Executive producer Frank Spotnitz was inspired to write the episode after watching the 1972 American thriller film Deliverance. "Detour" took nineteen days to film, over eleven more than the norm for The X-Files. Shooting was hampered by incessant rain. The episode's villains were created through a mixture of elaborate "bark suits" and digital technology. In addition, the episode contained several cultural references.

==Plot==

Two men are surveying an area of the Apalachicola National Forest in Leon County, Florida when they are attacked and killed by unseen assailants with glowing red eyes. Later that day, Michael Asekoff and his son, Louis, are hunting for opossums with their dog, Bo, in the same stretch of woods. Upon discovering a surveyor's bloody jacket, Michael orders Louis to take Bo and run home.
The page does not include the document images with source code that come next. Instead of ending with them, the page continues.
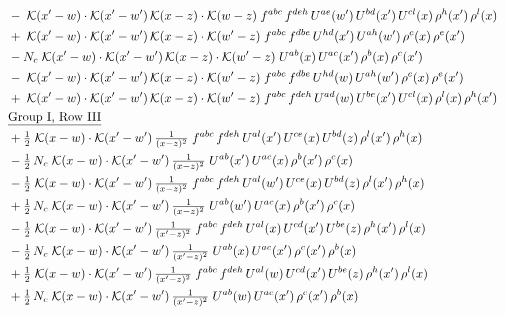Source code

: \documentclass[9pt]{article}
\begin{document}
\begin{align}
&\quad -\;\mathcal{K}(x'-w)\cdot\mathcal{K}(x'-w')\,\mathcal{K}(x-z)\cdot\mathcal{K}(w-z)\;f^{abc}\,f^{deh}\,U^{ae}(w')\,U^{bd}(x')\,U^{cl}(x)\,\rho^{h}(x')\,\rho^{l}(x)\notag\\
&\quad +\;\mathcal{K}(x'-w)\cdot\mathcal{K}(x'-w')\,\mathcal{K}(x-z)\cdot\mathcal{K}(w'-z)\;f^{abc}\,f^{dbe}\,U^{hd}(x')\,U^{ah}(w')\,\rho^{c}(x)\,\rho^{e}(x')\notag\\
&\quad -N_c\;\mathcal{K}(x'-w)\cdot\mathcal{K}(x'-w')\,\mathcal{K}(x-z)\cdot\mathcal{K}(w'-z)\;U^{ab}(x)\,U^{ac}(x')\,\rho^{b}(x)\,\rho^{c}(x')\notag\\
&\quad -\;\mathcal{K}(x'-w)\cdot\mathcal{K}(x'-w')\,\mathcal{K}(x-z)\cdot\mathcal{K}(w'-z)\;f^{abc}\,f^{dbe}\,U^{hd}(w)\,U^{ah}(w')\,\rho^{c}(x)\,\rho^{e}(x')\notag\\
&\quad +\;\mathcal{K}(x'-w)\cdot\mathcal{K}(x'-w')\,\mathcal{K}(x-z)\cdot\mathcal{K}(w'-z)\;f^{abc}\,f^{deh}\,U^{ad}(w)\,U^{be}(x')\,U^{cl}(x)\,\rho^{l}(x)\,\rho^{h}(x')\notag\\
&\quad\underline{\text{Group I, Row III}}\notag\\
&\quad +\tfrac{1}{2}\;\mathcal{K}(x-w)\cdot\mathcal{K}(x'-w')\,\tfrac{1}{(x-z)^{2}}\;f^{abc}\,f^{deh}\,U^{al}(x')\,U^{ce}(x)\,U^{bd}(z)\,\rho^{l}(x')\,\rho^{h}(x)\notag\\
&\quad -\tfrac{1}{2}\,N_c\;\mathcal{K}(x-w)\cdot\mathcal{K}(x'-w')\,\tfrac{1}{(x-z)^{2}}\;U^{ab}(x')\,U^{ac}(x)\,\rho^{b}(x')\,\rho^{c}(x)\notag\\
&\quad -\tfrac{1}{2}\;\mathcal{K}(x-w)\cdot\mathcal{K}(x'-w')\,\tfrac{1}{(x-z)^{2}}\;f^{abc}\,f^{deh}\,U^{al}(w')\,U^{ce}(x)\,U^{bd}(z)\,\rho^{l}(x')\,\rho^{h}(x)\notag\\
&\quad +\tfrac{1}{2}\,N_c\;\mathcal{K}(x-w)\cdot\mathcal{K}(x'-w')\,\tfrac{1}{(x-z)^{2}}\;U^{ab}(w')\,U^{ac}(x)\,\rho^{b}(x')\,\rho^{c}(x)\notag\\
&\quad -\tfrac{1}{2}\;\mathcal{K}(x-w)\cdot\mathcal{K}(x'-w')\,\tfrac{1}{(x'-z)^{2}}\;f^{abc}\,f^{deh}\,U^{al}(x)\,U^{cd}(x')\,U^{be}(z)\,\rho^{h}(x')\,\rho^{l}(x)\notag\\
&\quad -\tfrac{1}{2}\,N_c\;\mathcal{K}(x-w)\cdot\mathcal{K}(x'-w')\,\tfrac{1}{(x'-z)^{2}}\;U^{ab}(x)\,U^{ac}(x')\,\rho^{c}(x')\,\rho^{b}(x)\notag\\
&\quad +\tfrac{1}{2}\;\mathcal{K}(x-w)\cdot\mathcal{K}(x'-w')\,\tfrac{1}{(x'-z)^{2}}\;f^{abc}\,f^{deh}\,U^{al}(w)\,U^{cd}(x')\,U^{be}(z)\,\rho^{h}(x')\,\rho^{l}(x)\notag\\
&\quad +\tfrac{1}{2}\,N_c\;\mathcal{K}(x-w)\cdot\mathcal{K}(x'-w')\,\tfrac{1}{(x'-z)^{2}}\;U^{ab}(w)\,U^{ac}(x')\,\rho^{c}(x')\,\rho^{b}(x)\notag\\

\end{align}
\end{document}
As Louis and the dog head off into the woods, two shots are heard.

Meanwhile, Fox Mulder (David Duchovny) and Dana Scully (Gillian Anderson) are carpooling with FBI agents Michael Kinsley and Carla Stonecypher en route to a "team building" seminar. When they are stopped at a roadblock by local police, Mulder decides to investigate, in part to get away from Kinsley and Stonecypher, whose perky nature annoys him. As he and Scully venture into the woods, they are informed by Officer Michele Fazekas that no conclusive evidence has been found to support Louis' report of a shooting. Mulder sees this as a perfect opportunity to ditch the seminar. Later, Mulder explains to Scully that no species native to North America will attack a stronger prey animal when there is a weaker target available, so it makes no sense that an animal would go after Asekoff and ignore his young son.

At the Asekoff residence that night, Bo becomes upset and begins barking. Mrs. Asekoff lets him out, but when she attempts to retrieve him, the dog refuses to budge. She turns around to discover that the door has been shut and locked from the inside. Louis hears his mother's screams and climbs out of bed, but a dark, shadowy figure with red eyes corners him. Louis barely escapes through the dog door and runs into Mulder, informing him that the creature is inside the house. The next morning, Mulder shows Scully some tracks inside the house that appear to be human. Based on the weight distribution, however, the assailant evidently travels on the balls of its feet rather than from heel to toe. Additionally, that the creature lured Louis' mother out of the house in order to get to him suggests to Mulder that the creatures are paranormal in nature.

Jeff Glaser (Anthony Rapp), a local technician armed with a FLIR device, joins Fazekas, Mulder, and Scully to search the woods for the creature. They soon spot two creatures on the FLIR which travel in separate directions, causing the four to split up. Fazekas is attacked and disappears. Mulder deduces that the creatures may be related to cryptids such as the Mothman. After a brief encounter with the creatures, Glaser takes off running and is swiftly attacked by one of them. Mulder is grabbed by the other creature, though it releases him after Scully manages to wound it with her firearm.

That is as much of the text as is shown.